Aus der tasache lokaler und regionaler besonderheiten wie Klima, Topografie und anderes geht nicht zwingend hervor, dass die Aufwaende fuer ein abstrakt gleiches resultat unterschiedlich sein muessen.
Und Umsiedlungen, wenn sie vorteilhaft sind, werden immer von den menschen lokal beschlossen. Und sie selbst suchen sich die Alternative in Abstimmung mit den Menschen, die dort leben.

".. anfangen die Regierung zu stellen. Die Regierung deswegen, weil nicht alle Bevölkerungsteile sich anfangs zivilgesellschaftlich engagieren und einbinden lassen wollen."

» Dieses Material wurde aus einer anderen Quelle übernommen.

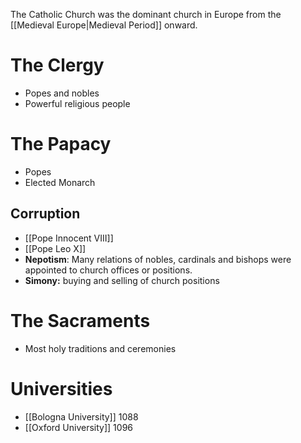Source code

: The Catholic Church was the dominant church in Europe from the [[Medieval Europe|Medieval Period]] onward.
# The Clergy
- Popes and nobles
- Powerful religious people
# The Papacy
- Popes
- Elected Monarch
## Corruption
- [[Pope Innocent VIII]]
- [[Pope Leo X]]
- **Nepotism**: Many relations of nobles, cardinals and bishops were appointed to church offices or positions.
- **Simony:** buying and selling of church positions
# The Sacraments
- Most holy traditions and ceremonies
# Universities
- [[Bologna University]] 1088
- [[Oxford University]] 1096
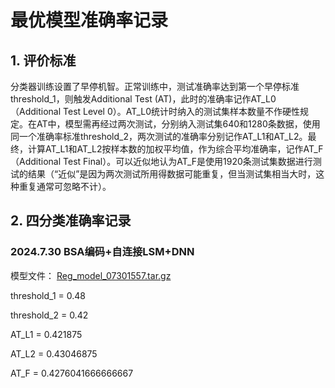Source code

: # 最优模型准确率记录



## 1. 评价标准

​	分类器训练设置了早停机智。正常训练中，测试准确率达到第一个早停标准threshold_1，则触发Additional Test (AT)，此时的准确率记作AT_L0（Additional Test Level 0）。AT_L0统计时纳入的测试集样本数量不作硬性规定。在AT中，模型需再经过两次测试，分别纳入测试集640和1280条数据，使用同一个准确率标准threshold_2，两次测试的准确率分别记作AT_L1和AT_L2。最终，计算AT_L1和AT_L2按样本数的加权平均值，作为综合平均准确率，记作AT_F（Additional Test Final）。可以近似地认为AT_F是使用1920条测试集数据进行测试的结果（“近似”是因为两次测试所用得数据可能重复，但当测试集相当大时，这种重复通常可忽略不计）。



## 2. 四分类准确率记录

### 2024.7.30  BSA编码+自连接LSM+DNN

模型文件：  [Reg_model_07301557.tar.gz](model/Regression/Reg_model_07301557.tar.gz) 

threshold_1 = 0.48

threshold_2 = 0.42

AT_L1 = 0.421875

AT_L2 = 0.43046875

AT_F = 0.4276041666666667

Ich weiss inzwischen, dass du grosse probleme hast, das Konstrukt Staat zu verstehen. Und immer wieder faellst du ueber deine von dir selbst geschaffenen stolperschwellen. Staatliche Konstrukte werden nur in elitaer strukturierten Herrschaftsformen benoetigt. Egalitaere, auf Gleichwertigkeit ruhende Gemeinschaften brauchen keine staatlichen Konstruktionen, weil sie auch keine Sklavenstrukturen schaffen, weil sie sie nicht brauchen. ich habe im Aufstehen-Forum den Text von Erich Muehsam "Die Befreiung der Gesellschaft vom Staat. Was ist kommunistischer Anarchismus? (1933)" verlinkt. Sollte ich wohl hier wieder machen.

Wir brauchen keine Regierung. Wir brauchen die demokratische Selbstorganisation der bevoelkerung fuer ihre oekonomischen Grundlagen, den materiellen Lebensgrundlagen fuer Alle. Alles andere entsteht nach wunsch und belieben.

zu 2)
Der Ausgangspunkt fuer mich ist, was bringen wir in die Oekonomie, dem Wirtschaften, ein? Es ist nur unsere Zeit. Die Substanzen, die wir formen, gibt uns die natur, anorganisch als auch organisch. In Bezug auf eine Quantifizierung koennen wir nur sagen, dass jedes Mitglied einer Gemeinschaft im Laufe ihres Lebens eine mindestens ausgeglichene Balance von Geben und Nehmen erreichen muss, wenn sie dazu gesundheitlich in der lage sind. Mehr geben geht immer.

Auch in kuerzeren Zeitraeumen werden wir so oder so darauf achten. Wegen unserer Gleichwertigkeit gilt dies natuerlich auch fuer unsere Taetigkeiten. Wir muessen nur darauf achten, uns nicht mit Unsinn zu beschaeftigen. Und es haengt auch von der spezifischen Taetigkeit ab, wie wir dies zeitlich organisieren. Wenn wir konstruktiv taetig sind, nuetzt es uns nicht, einmal in der woche uns an unsere aufgaben zu setzen, weil wir dann den inneren Zusammenhang verlieren. Wir arbeiten also dann zeitlich gerafft und erweitern die folgenden Freizeiten. Manchmal ist es auch gut, nach einem abschnitt eine pause einzulegen, um unser tun zu reflektieren. Bei Taetigkeiten, die keine spezifischen besonderen Vorbereitungen benoetigen, koennen wir flexibel agieren. Bei Taetigkeiten, die eine starke Verbindung zu den natuerlichen Zyklen enthalten, gelten sowieso diese als Referenz.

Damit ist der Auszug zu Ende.